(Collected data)
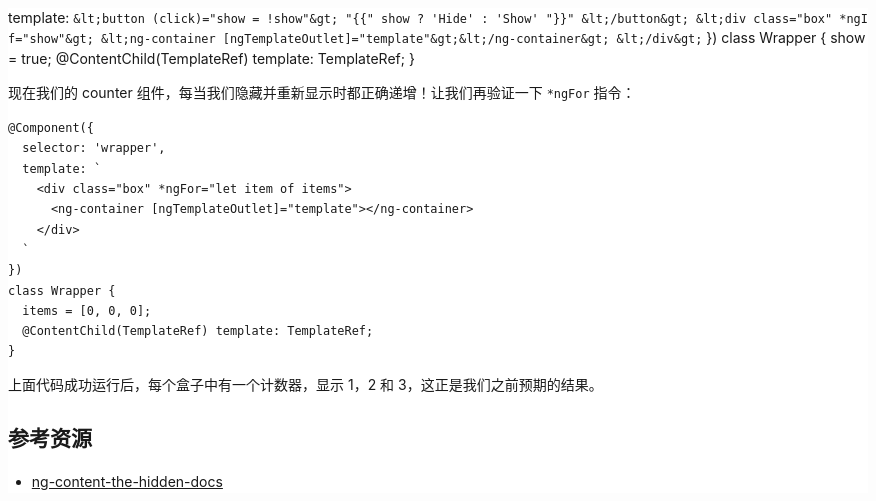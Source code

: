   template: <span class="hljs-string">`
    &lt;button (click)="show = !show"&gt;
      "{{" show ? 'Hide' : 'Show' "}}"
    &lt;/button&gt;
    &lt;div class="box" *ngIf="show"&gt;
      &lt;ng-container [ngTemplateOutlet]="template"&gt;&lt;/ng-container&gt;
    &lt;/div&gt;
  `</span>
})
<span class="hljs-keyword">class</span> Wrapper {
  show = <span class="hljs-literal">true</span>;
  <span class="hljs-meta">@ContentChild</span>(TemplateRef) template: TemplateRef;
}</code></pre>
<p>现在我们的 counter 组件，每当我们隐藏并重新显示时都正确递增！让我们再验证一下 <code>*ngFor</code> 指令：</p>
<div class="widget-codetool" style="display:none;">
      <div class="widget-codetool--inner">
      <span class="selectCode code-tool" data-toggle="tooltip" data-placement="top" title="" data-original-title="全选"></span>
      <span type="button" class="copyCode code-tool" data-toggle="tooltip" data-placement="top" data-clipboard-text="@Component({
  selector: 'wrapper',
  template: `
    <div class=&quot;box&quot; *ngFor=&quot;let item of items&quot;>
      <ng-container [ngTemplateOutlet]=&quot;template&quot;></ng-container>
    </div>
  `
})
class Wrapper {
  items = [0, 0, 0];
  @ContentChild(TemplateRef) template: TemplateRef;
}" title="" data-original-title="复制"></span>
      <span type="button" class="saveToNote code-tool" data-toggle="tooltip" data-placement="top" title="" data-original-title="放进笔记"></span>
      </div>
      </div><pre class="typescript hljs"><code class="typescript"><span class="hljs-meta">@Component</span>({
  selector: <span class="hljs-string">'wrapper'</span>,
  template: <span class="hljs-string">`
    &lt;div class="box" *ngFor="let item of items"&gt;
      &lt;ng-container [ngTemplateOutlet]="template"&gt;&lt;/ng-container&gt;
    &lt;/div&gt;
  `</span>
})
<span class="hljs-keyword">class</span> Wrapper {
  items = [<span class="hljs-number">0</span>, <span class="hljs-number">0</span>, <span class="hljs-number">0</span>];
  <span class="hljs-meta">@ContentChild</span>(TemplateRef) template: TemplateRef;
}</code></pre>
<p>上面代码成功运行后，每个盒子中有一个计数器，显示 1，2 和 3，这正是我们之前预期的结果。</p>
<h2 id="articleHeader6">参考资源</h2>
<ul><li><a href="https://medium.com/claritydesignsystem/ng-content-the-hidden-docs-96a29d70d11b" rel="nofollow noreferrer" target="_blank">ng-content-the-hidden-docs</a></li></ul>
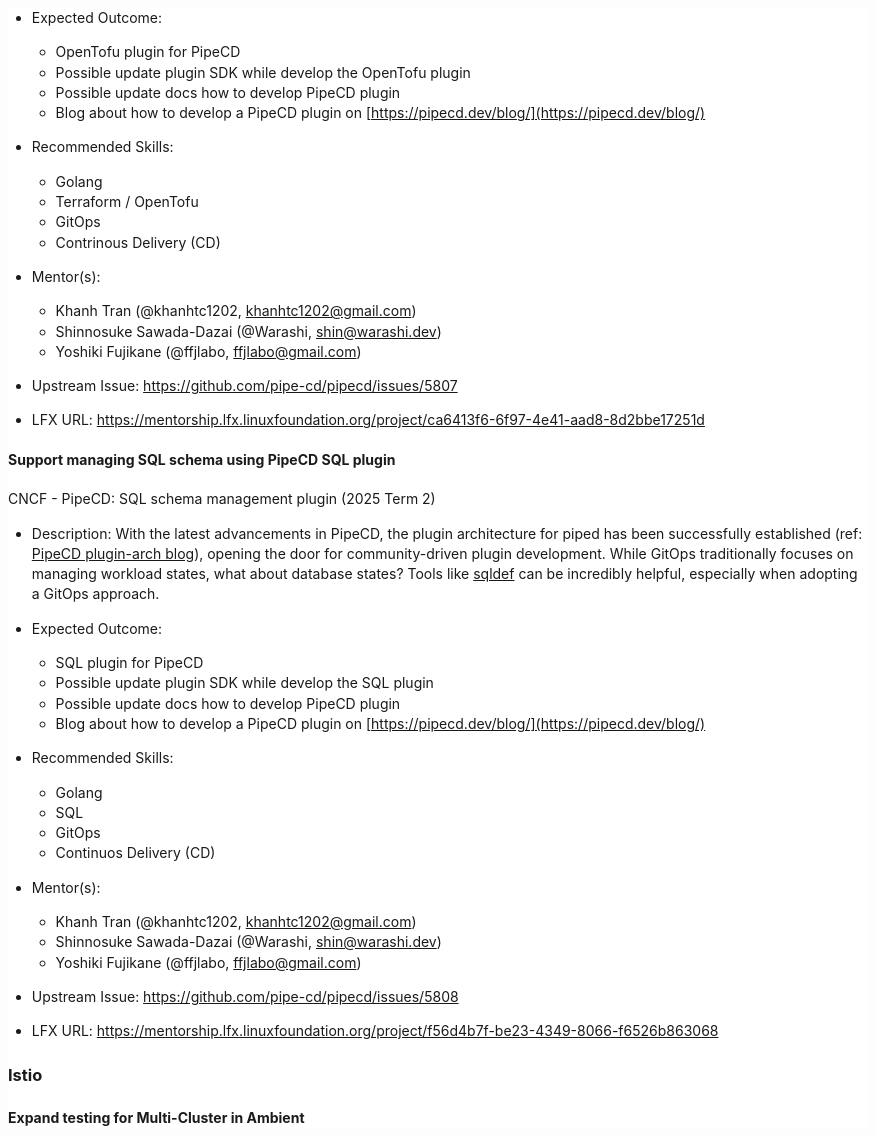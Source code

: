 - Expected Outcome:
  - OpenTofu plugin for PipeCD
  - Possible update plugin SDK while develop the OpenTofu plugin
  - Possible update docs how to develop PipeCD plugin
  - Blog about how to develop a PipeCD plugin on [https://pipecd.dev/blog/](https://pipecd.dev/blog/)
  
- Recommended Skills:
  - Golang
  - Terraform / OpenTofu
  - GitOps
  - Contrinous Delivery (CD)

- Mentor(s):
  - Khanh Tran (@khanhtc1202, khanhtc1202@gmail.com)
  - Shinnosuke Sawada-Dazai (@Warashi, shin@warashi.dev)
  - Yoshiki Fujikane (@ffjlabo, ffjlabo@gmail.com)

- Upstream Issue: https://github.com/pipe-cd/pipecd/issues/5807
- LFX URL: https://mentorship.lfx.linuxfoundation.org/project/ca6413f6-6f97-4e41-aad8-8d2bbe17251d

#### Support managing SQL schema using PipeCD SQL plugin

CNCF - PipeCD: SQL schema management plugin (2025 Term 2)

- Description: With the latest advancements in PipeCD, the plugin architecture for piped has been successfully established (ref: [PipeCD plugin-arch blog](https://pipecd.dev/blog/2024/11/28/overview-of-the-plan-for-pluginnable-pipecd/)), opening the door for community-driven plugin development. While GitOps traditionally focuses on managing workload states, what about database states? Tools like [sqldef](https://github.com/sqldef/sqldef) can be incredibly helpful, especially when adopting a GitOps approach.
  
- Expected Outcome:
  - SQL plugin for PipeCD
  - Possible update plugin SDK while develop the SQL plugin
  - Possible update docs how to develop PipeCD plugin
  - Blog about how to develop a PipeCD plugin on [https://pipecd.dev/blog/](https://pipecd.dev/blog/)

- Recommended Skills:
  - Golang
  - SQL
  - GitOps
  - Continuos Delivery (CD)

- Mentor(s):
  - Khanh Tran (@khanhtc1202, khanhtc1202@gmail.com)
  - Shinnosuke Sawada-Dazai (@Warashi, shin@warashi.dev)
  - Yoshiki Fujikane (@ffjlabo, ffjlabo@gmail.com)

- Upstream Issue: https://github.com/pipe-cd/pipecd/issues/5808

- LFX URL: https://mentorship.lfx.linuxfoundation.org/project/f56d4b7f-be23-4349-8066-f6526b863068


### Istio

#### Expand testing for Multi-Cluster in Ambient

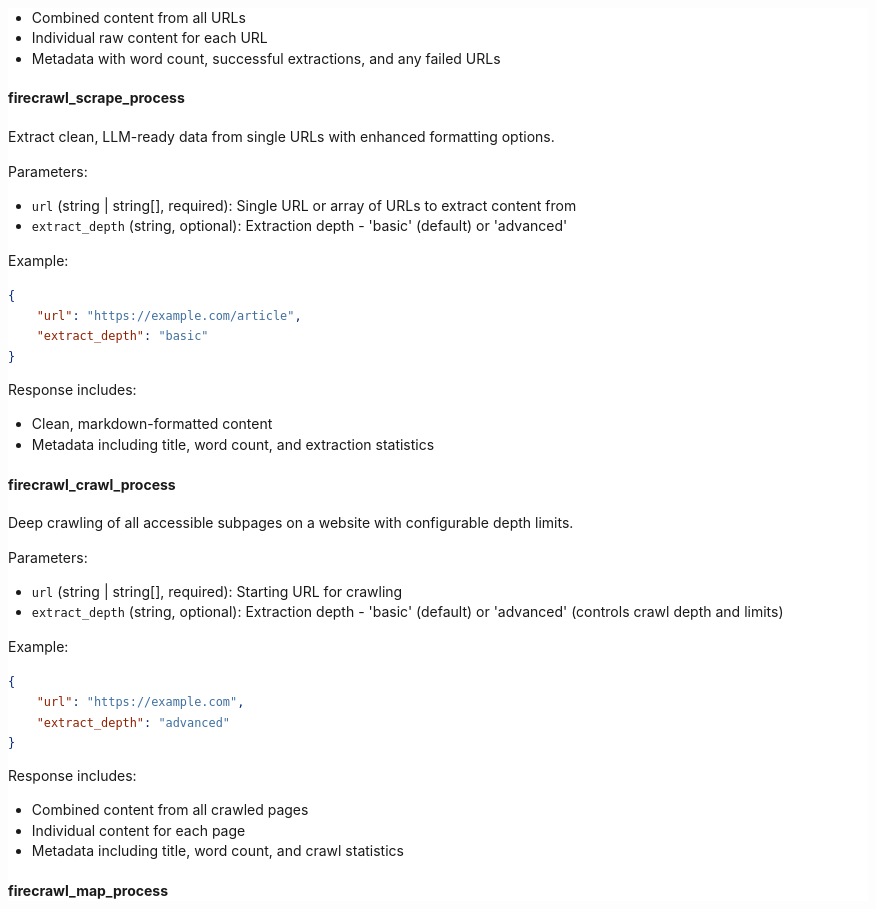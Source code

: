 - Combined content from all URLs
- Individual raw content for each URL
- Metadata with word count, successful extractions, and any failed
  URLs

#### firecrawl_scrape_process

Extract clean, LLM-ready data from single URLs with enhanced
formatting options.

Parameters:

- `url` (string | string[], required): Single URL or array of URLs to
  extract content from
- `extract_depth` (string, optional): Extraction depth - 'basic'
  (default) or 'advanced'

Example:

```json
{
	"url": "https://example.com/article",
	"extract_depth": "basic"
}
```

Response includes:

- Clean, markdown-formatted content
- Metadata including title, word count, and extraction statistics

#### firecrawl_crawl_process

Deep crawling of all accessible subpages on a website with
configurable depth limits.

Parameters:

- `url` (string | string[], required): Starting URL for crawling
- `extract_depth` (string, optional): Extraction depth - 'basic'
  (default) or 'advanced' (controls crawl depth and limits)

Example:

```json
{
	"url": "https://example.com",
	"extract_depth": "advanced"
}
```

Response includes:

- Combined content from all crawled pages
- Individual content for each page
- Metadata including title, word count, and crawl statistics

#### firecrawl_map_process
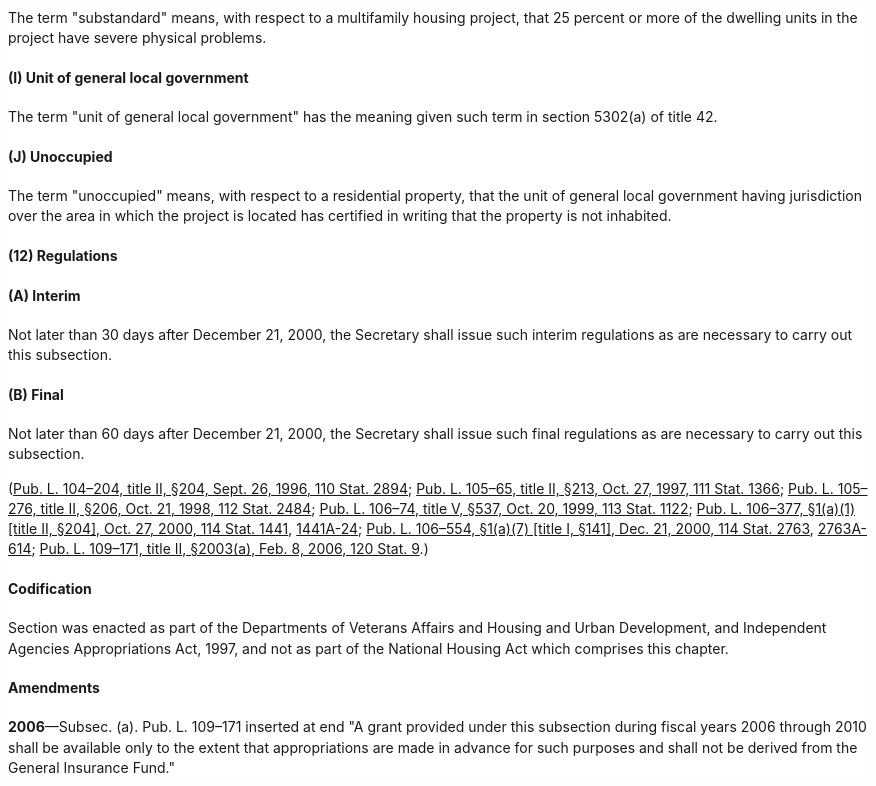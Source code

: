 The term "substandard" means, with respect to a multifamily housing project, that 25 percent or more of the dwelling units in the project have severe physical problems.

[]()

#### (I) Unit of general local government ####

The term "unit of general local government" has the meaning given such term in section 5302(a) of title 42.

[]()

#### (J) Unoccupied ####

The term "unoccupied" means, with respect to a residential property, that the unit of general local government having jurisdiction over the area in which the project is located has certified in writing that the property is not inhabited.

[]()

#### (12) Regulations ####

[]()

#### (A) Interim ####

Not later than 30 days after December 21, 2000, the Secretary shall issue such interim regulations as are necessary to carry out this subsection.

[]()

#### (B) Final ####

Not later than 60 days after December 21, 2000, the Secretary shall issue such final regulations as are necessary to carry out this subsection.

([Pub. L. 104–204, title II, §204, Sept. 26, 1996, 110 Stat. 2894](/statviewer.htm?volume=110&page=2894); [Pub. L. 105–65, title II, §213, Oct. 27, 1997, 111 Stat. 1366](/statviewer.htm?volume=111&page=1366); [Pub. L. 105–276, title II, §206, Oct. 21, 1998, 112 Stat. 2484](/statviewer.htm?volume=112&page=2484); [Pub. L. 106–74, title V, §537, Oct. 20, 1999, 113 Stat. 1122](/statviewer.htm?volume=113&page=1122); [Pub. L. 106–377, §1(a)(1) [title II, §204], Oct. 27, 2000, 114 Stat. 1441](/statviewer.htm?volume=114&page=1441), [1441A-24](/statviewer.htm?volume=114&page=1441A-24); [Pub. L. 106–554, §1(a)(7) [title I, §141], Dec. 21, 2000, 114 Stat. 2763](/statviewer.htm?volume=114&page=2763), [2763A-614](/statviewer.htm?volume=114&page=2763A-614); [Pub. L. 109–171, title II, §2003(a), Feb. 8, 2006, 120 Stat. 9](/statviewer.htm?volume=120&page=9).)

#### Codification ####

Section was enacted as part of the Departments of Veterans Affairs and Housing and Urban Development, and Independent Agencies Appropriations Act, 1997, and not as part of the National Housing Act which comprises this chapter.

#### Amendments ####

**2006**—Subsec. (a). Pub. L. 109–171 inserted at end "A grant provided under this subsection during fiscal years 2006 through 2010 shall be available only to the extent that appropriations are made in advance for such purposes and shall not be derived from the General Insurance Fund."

- _TASK GOAL_: Of the lines above, output exactly those from the line bearing "#### (12) Regulations ####" through the line bearing "Not later than 60", inclusive.

- _RESPONSE FOR THIS EXERCISE_:
#### (12) Regulations ####

[]()

#### (A) Interim ####

Not later than 30 days after December 21, 2000, the Secretary shall issue such interim regulations as are necessary to carry out this subsection.

[]()

#### (B) Final ####

Not later than 60 days after December 21, 2000, the Secretary shall issue such final regulations as are necessary to carry out this subsection.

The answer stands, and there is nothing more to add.